(Dataset entries)
---*---
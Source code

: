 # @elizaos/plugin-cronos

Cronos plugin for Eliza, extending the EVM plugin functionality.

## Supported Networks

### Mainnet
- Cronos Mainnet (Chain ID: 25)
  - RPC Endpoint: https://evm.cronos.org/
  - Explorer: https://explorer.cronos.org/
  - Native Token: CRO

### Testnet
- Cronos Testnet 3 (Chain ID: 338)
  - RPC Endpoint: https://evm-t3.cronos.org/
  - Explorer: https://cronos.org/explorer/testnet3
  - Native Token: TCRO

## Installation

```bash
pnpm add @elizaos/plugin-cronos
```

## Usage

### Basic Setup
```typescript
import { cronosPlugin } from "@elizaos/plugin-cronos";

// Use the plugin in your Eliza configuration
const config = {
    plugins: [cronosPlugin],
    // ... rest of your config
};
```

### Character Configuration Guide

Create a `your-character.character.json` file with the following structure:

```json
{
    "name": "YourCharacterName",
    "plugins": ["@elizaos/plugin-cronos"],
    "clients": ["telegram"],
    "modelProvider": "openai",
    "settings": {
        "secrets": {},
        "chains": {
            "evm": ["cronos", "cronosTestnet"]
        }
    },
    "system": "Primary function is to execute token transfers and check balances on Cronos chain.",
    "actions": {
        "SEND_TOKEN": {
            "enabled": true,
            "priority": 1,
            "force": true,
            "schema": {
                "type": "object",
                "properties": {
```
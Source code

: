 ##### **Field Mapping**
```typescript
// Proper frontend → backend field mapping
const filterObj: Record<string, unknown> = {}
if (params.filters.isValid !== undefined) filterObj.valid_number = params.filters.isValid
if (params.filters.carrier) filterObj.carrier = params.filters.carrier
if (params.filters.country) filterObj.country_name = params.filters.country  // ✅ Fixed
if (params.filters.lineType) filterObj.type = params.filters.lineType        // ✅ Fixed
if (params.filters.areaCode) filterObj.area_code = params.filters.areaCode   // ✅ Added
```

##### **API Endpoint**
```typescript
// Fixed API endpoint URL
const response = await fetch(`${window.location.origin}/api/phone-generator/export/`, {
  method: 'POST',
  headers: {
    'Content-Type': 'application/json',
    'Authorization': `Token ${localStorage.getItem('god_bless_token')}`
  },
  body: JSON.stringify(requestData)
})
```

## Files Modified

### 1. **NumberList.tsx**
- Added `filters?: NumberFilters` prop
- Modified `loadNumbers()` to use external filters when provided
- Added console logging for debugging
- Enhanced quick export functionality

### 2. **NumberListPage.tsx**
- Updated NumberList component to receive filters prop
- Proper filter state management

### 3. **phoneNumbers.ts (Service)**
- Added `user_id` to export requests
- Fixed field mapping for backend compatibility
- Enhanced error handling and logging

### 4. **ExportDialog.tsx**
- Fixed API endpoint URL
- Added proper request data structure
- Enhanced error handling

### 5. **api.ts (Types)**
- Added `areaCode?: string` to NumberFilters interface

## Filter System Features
---*---
**WHAT THIS TASK INVOLVES:**
Up to and including the line that holds "- Explorer: https://explorer.cronos.org/", reproduce the records above exactly from their first line, and give nothing else.

**SOLUTION FOR THIS EXERCISE:**
Source code

: # @elizaos/plugin-cronos

Cronos plugin for Eliza, extending the EVM plugin functionality.

## Supported Networks

### Mainnet
- Cronos Mainnet (Chain ID: 25)
  - RPC Endpoint: https://evm.cronos.org/
  - Explorer: https://explorer.cronos.org/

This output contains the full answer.